No rádio de Porto Alegre temos agora, além do comentarista do jogo, o comunicador torcedor, o chamado “identificado”. Isso nada mais é do que buscar referências nas redes sociais, antes existiam comentaristas identificados em programas de debates ou colunas de jornal, mas jamais nas transmissões, o torcedor era ouvido pelo repórter, e era isso.

Fui comentarista durante muitos anos na Rádio Gaúcha e jamais na cabine o comentário era dividido entre dois profissionais desta forma: o racional e o passional. Dividi comentários em Copas do Mundo com outros profissionais, jornalistas e profissionais do esporte, como quando dividi um comentário com o técnico Tite, na Copa da África. A ideia era trazer ainda mais conteúdo jornalístico e não um componente emocional mais forte. Hoje, a lógica é outra, o emocional está à frente de tudo, e quando o emocional é o mais forte, convenhamos que não é a discrição o melhor caminho, o mais importante é o exagero.

A figura do “influencer”, de certa forma, desafia a tradicionalidade do jornalismo profissional e levanta questões sobre a vulgarização da profissão. No entanto, é importante compreender que os influenciadores, sob uma designação diferente, têm raízes profundas que remontam aos canais abertos de rádio e televisão. Antes de se tornarem “influenciadores” nas redes sociais, indivíduos que moldaram opiniões e geraram engajamento já estavam presentes nos meios tradicionais, como o rádio e a televisão. No cenário do “jornalismo esportivo”, por exemplo, figuras carismáticas no Rio Grande do Sul marcaram presença desde os anos 1970, desempenhando papéis semelhantes aos atuais influenciadores.

Tanto no âmbito esportivo quanto na política, apresentadores e comentaristas agiam como os influencers modernos, direcionando suas mensagens a um público específico. A necessidade de engajamento, antes chamada de audiência, era uma constante, destacando a importância de manter uma conexão sólida com o público. É crucial reconhecer que a estética do exagero, que está atingindo níveis absurdos, não é novidade e infelizmente vem sendo alimentada ao longo dos anos por empresas de comunicação e profissionais que se prestam a fazer determinados papéis.

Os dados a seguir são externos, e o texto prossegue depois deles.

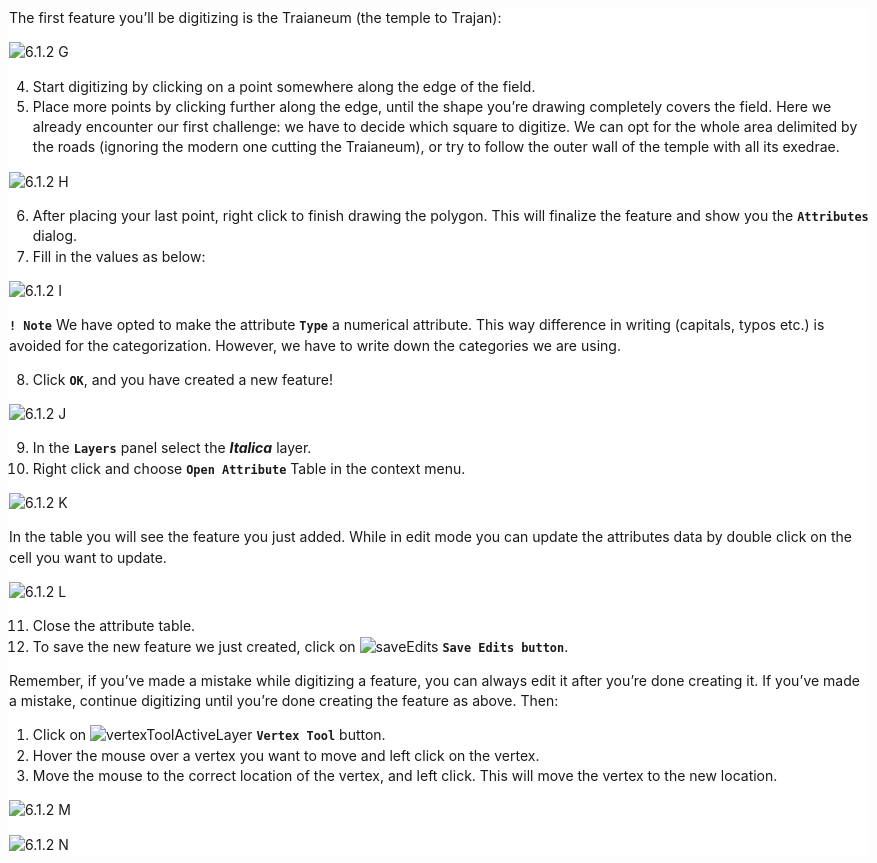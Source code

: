 The first feature you’ll be digitizing is the Traianeum (the temple to Trajan):

![6.1.2 G](https://github.com/Toletum-Network/AutumnSchool_2020/blob/master/Screenshots/6.1.2%20G.png)

4. Start digitizing by clicking on a point somewhere along the edge of the field.
5. Place more points by clicking further along the edge, until the shape you’re drawing completely covers the field. Here we already encounter our first challenge: we have to decide which square to digitize. We can opt for the whole area delimited by the roads (ignoring the modern one cutting the Traianeum), or try to follow the outer wall of the temple with all its exedrae. 

![6.1.2 H](https://github.com/Toletum-Network/AutumnSchool_2020/blob/master/Screenshots/6.1.2%20H.png)

6. After placing your last point, right click to finish drawing the polygon. This will finalize the feature and show you the **``Attributes``** dialog.
7. Fill in the values as below:

![6.1.2 I](https://github.com/Toletum-Network/AutumnSchool_2020/blob/master/Screenshots/6.1.2%20I.png)

**``! Note``** We have opted to make the attribute **`Type`** a numerical attribute. This way difference in writing (capitals, typos etc.) is avoided for the categorization. However, we have to write down the categories we are using.

8. Click **``OK``**, and you have created a new feature!

![6.1.2 J](https://github.com/Toletum-Network/AutumnSchool_2020/blob/master/Screenshots/6.1.2%20J.png)

9. In the **``Layers``** panel select the _**Italica**_ layer.
10. Right click and choose **``Open Attribute``** Table in the context menu.

![6.1.2 K](https://github.com/Toletum-Network/AutumnSchool_2020/blob/master/Screenshots/6.1.2%20K.png)

In the table you will see the feature you just added. While in edit mode you can update the attributes data by double click on the cell you want to update.

![6.1.2 L](https://github.com/Toletum-Network/AutumnSchool_2020/blob/master/Screenshots/6.1.2%20L.png)

11. Close the attribute table.
12. To save the new feature we just created, click on ![saveEdits](https://github.com/Toletum-Network/AutumnSchool_2020/blob/master/Icons/mActionSaveEdits.png) **`Save Edits button`**.

Remember, if you’ve made a mistake while digitizing a feature, you can always edit it after you’re done creating it. If you’ve made a mistake, continue digitizing until you’re done creating the feature as above. Then:

1. Click on ![vertexToolActiveLayer](https://github.com/Toletum-Network/AutumnSchool_2020/blob/master/Icons/mActionVertexToolActiveLayer.png) **`Vertex Tool`** button.
2. Hover the mouse over a vertex you want to move and left click on the vertex.
3. Move the mouse to the correct location of the vertex, and left click. This will move the vertex to the new location.

![6.1.2 M](https://github.com/Toletum-Network/AutumnSchool_2020/blob/master/Screenshots/6.1.2%20M.png)

![6.1.2 N](https://github.com/Toletum-Network/AutumnSchool_2020/blob/master/Screenshots/6.1.2%20N.png)
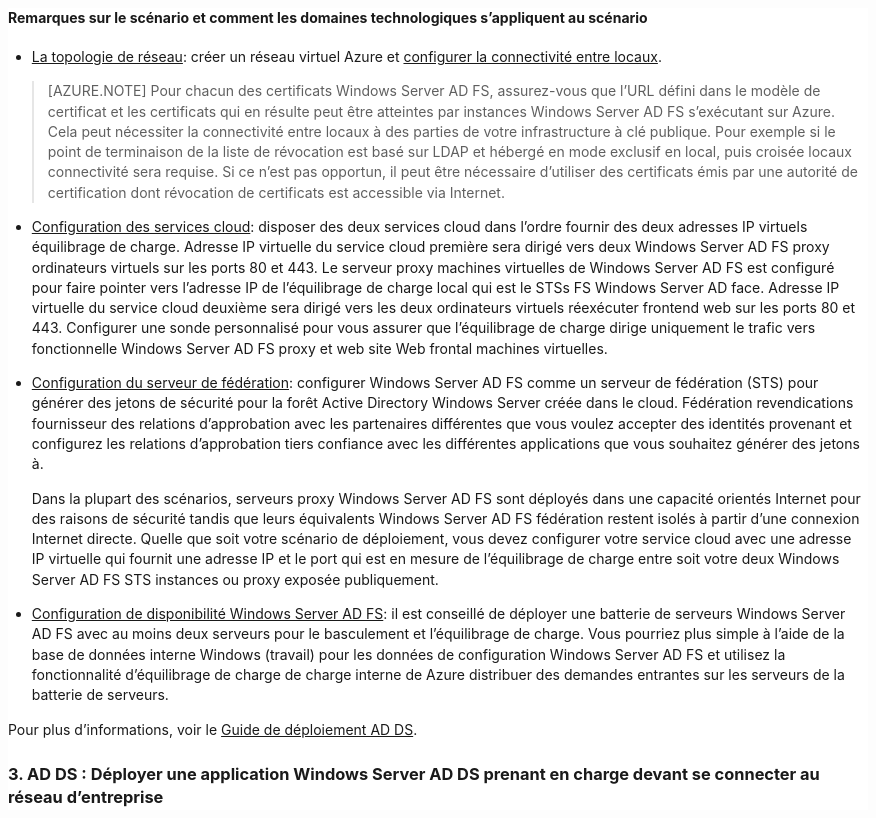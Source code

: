 #### <a name="scenario-considerations-and-how-technology-areas-apply-to-the-scenario"></a>Remarques sur le scénario et comment les domaines technologiques s’appliquent au scénario

- [La topologie de réseau](#BKMK_NetworkTopology): créer un réseau virtuel Azure et [configurer la connectivité entre locaux](../vpn-gateway/vpn-gateway-site-to-site-create.md).

 > [AZURE.NOTE] Pour chacun des certificats Windows Server AD FS, assurez-vous que l’URL défini dans le modèle de certificat et les certificats qui en résulte peut être atteintes par instances Windows Server AD FS s’exécutant sur Azure. Cela peut nécessiter la connectivité entre locaux à des parties de votre infrastructure à clé publique. Pour exemple si le point de terminaison de la liste de révocation est basé sur LDAP et hébergé en mode exclusif en local, puis croisée locaux connectivité sera requise. Si ce n’est pas opportun, il peut être nécessaire d’utiliser des certificats émis par une autorité de certification dont révocation de certificats est accessible via Internet.

- [Configuration des services cloud](#BKMK_CloudSvcConfig): disposer des deux services cloud dans l’ordre fournir des deux adresses IP virtuels équilibrage de charge. Adresse IP virtuelle du service cloud première sera dirigé vers deux Windows Server AD FS proxy ordinateurs virtuels sur les ports 80 et 443. Le serveur proxy machines virtuelles de Windows Server AD FS est configuré pour faire pointer vers l’adresse IP de l’équilibrage de charge local qui est le STSs FS Windows Server AD face. Adresse IP virtuelle du service cloud deuxième sera dirigé vers les deux ordinateurs virtuels réexécuter frontend web sur les ports 80 et 443. Configurer une sonde personnalisé pour vous assurer que l’équilibrage de charge dirige uniquement le trafic vers fonctionnelle Windows Server AD FS proxy et web site Web frontal machines virtuelles.

- [Configuration du serveur de fédération](#BKMK_FedSrvConfig): configurer Windows Server AD FS comme un serveur de fédération (STS) pour générer des jetons de sécurité pour la forêt Active Directory Windows Server créée dans le cloud. Fédération revendications fournisseur des relations d’approbation avec les partenaires différentes que vous voulez accepter des identités provenant et configurez les relations d’approbation tiers confiance avec les différentes applications que vous souhaitez générer des jetons à.

    Dans la plupart des scénarios, serveurs proxy Windows Server AD FS sont déployés dans une capacité orientés Internet pour des raisons de sécurité tandis que leurs équivalents Windows Server AD FS fédération restent isolés à partir d’une connexion Internet directe. Quelle que soit votre scénario de déploiement, vous devez configurer votre service cloud avec une adresse IP virtuelle qui fournit une adresse IP et le port qui est en mesure de l’équilibrage de charge entre soit votre deux Windows Server AD FS STS instances ou proxy exposée publiquement.

- [Configuration de disponibilité Windows Server AD FS](#BKMK_ADFSHighAvail): il est conseillé de déployer une batterie de serveurs Windows Server AD FS avec au moins deux serveurs pour le basculement et l’équilibrage de charge. Vous pourriez plus simple à l’aide de la base de données interne Windows (travail) pour les données de configuration Windows Server AD FS et utilisez la fonctionnalité d’équilibrage de charge de charge interne de Azure distribuer des demandes entrantes sur les serveurs de la batterie de serveurs.

Pour plus d’informations, voir le [Guide de déploiement AD DS](https://technet.microsoft.com/library/cc753963).


### <a name="BKMK_HybridExt"></a>3. AD DS : Déployer une application Windows Server AD DS prenant en charge devant se connecter au réseau d’entreprise
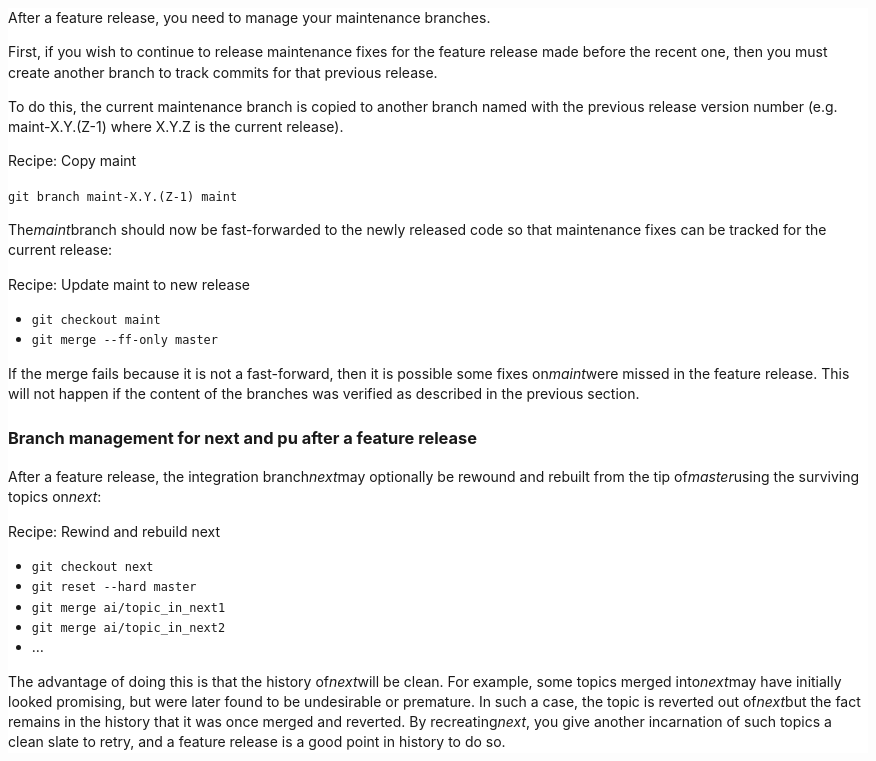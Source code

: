
After a feature release, you need to manage your maintenance branches.




First, if you wish to continue to release maintenance fixes for the feature release made before the recent one, then you must create another branch to track commits for that previous release.




To do this, the current maintenance branch is copied to another branch named with the previous release version number (e.g. maint-X.Y.(Z-1) where X.Y.Z is the current release).


Recipe: Copy maint


`git branch maint-X.Y.(Z-1) maint`






The<em>maint</em>branch should now be fast-forwarded to the newly released code so that maintenance fixes can be tracked for the current release:


Recipe: Update maint to new release

* `git checkout maint`
* `git merge --ff-only master`





If the merge fails because it is not a fast-forward, then it is possible some fixes on<em>maint</em>were missed in the feature release. This will not happen if the content of the branches was verified as described in the previous section.




### [](%2290#_branch_management_for_next_and_pu_after_a_feature_release "")Branch management for next and pu after a feature release<a name="_branch_management_for_next_and_pu_after_a_feature_release"></a>


After a feature release, the integration branch<em>next</em>may optionally be rewound and rebuilt from the tip of<em>master</em>using the surviving topics on<em>next</em>:


Recipe: Rewind and rebuild next

* `git checkout next`
* `git reset --hard master`
* `git merge ai/topic_in_next1`
* `git merge ai/topic_in_next2`
* …​





The advantage of doing this is that the history of<em>next</em>will be clean. For example, some topics merged into<em>next</em>may have initially looked promising, but were later found to be undesirable or premature. In such a case, the topic is reverted out of<em>next</em>but the fact remains in the history that it was once merged and reverted. By recreating<em>next</em>, you give another incarnation of such topics a clean slate to retry, and a feature release is a good point in history to do so.
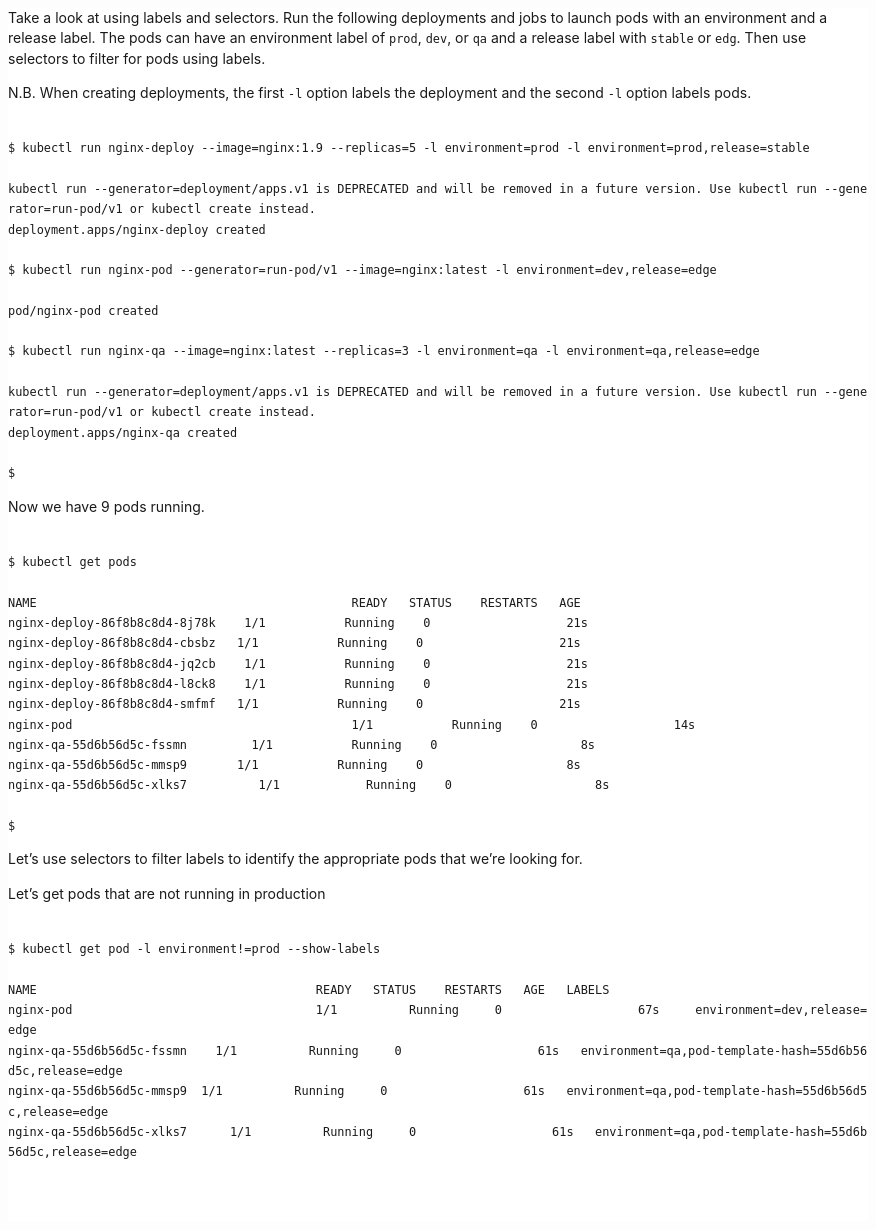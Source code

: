 Take a look at using labels and selectors. Run the following deployments and jobs to launch pods with an environment and a release label. The pods can have an environment label of <code>prod</code>, <code>dev</code>, or <code>qa</code> and a release label with <code>stable</code> or <code>edg</code>. Then use selectors to filter for pods using labels.

N.B. When creating deployments, the first <code>-l</code> option labels the deployment and the second <code>-l</code> option labels pods.

<pre class="wp-block-code"><code>
$ kubectl run nginx-deploy --image=nginx:1.9 --replicas=5 -l environment=prod -l environment=prod,release=stable

kubectl run --generator=deployment/apps.v1 is DEPRECATED and will be removed in a future version. Use kubectl run --generator=run-pod/v1 or kubectl create instead.
deployment.apps/nginx-deploy created

$ kubectl run nginx-pod --generator=run-pod/v1 --image=nginx:latest -l environment=dev,release=edge

pod/nginx-pod created

$ kubectl run nginx-qa --image=nginx:latest --replicas=3 -l environment=qa -l environment=qa,release=edge

kubectl run --generator=deployment/apps.v1 is DEPRECATED and will be removed in a future version. Use kubectl run --generator=run-pod/v1 or kubectl create instead.
deployment.apps/nginx-qa created

$
</code></pre>

Now we have 9 pods running.

<pre class="wp-block-code"><code>
$ kubectl get pods

NAME                                            READY   STATUS    RESTARTS   AGE
nginx-deploy-86f8b8c8d4-8j78k    1/1           Running    0                   21s
nginx-deploy-86f8b8c8d4-cbsbz   1/1           Running    0                   21s
nginx-deploy-86f8b8c8d4-jq2cb    1/1           Running    0                   21s
nginx-deploy-86f8b8c8d4-l8ck8    1/1           Running    0                   21s
nginx-deploy-86f8b8c8d4-smfmf   1/1           Running    0                   21s
nginx-pod                                       1/1           Running    0                   14s
nginx-qa-55d6b56d5c-fssmn         1/1           Running    0                    8s
nginx-qa-55d6b56d5c-mmsp9       1/1           Running    0                    8s
nginx-qa-55d6b56d5c-xlks7          1/1            Running    0                    8s

$
</code></pre>


Let’s use selectors to filter labels to identify the appropriate pods that we’re looking for.

Let’s get pods that are not running in production

<pre class="wp-block-code"><code>
$ kubectl get pod -l environment!=prod --show-labels

NAME                                       READY   STATUS    RESTARTS   AGE   LABELS
nginx-pod                                  1/1          Running     0                   67s     environment=dev,release=edge
nginx-qa-55d6b56d5c-fssmn    1/1          Running     0                   61s   environment=qa,pod-template-hash=55d6b56d5c,release=edge
nginx-qa-55d6b56d5c-mmsp9  1/1          Running     0                   61s   environment=qa,pod-template-hash=55d6b56d5c,release=edge
nginx-qa-55d6b56d5c-xlks7      1/1          Running     0                   61s   environment=qa,pod-template-hash=55d6b56d5c,release=edge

Essa abordagem, sempre foi alimentada pela mídia tradicional, seja no sensacionalismo político ou nos comentários inflamados de futebol, a mídia tradicional contribuiu para moldar a narrativa exagerada que hoje associamos aos influenciadores digitais. Repito, os fatos graves ocorridos recentemente estão nos veículos de concessão pública e estes devem ser especialmente fiscalizados e cobrados pela sociedade.

A essência da conexão emocional entre o “influenciador” e seus seguidores permanece a mesma. O que antes era chamado de audiência, agora é medido em termos de engajamento nas redes sociais. A estética do exagero, que às vezes chega ao absurdo nas redes, sempre foi alimentada pela mídia tradicional. Portanto, ao analisarmos a influência nas redes sociais, é essencial reconhecer as origens dessa tendência e compreender como a transformação digital apenas deu uma nova forma a algo que já existia, desafiando, mais uma vez, a profissão de jornalista.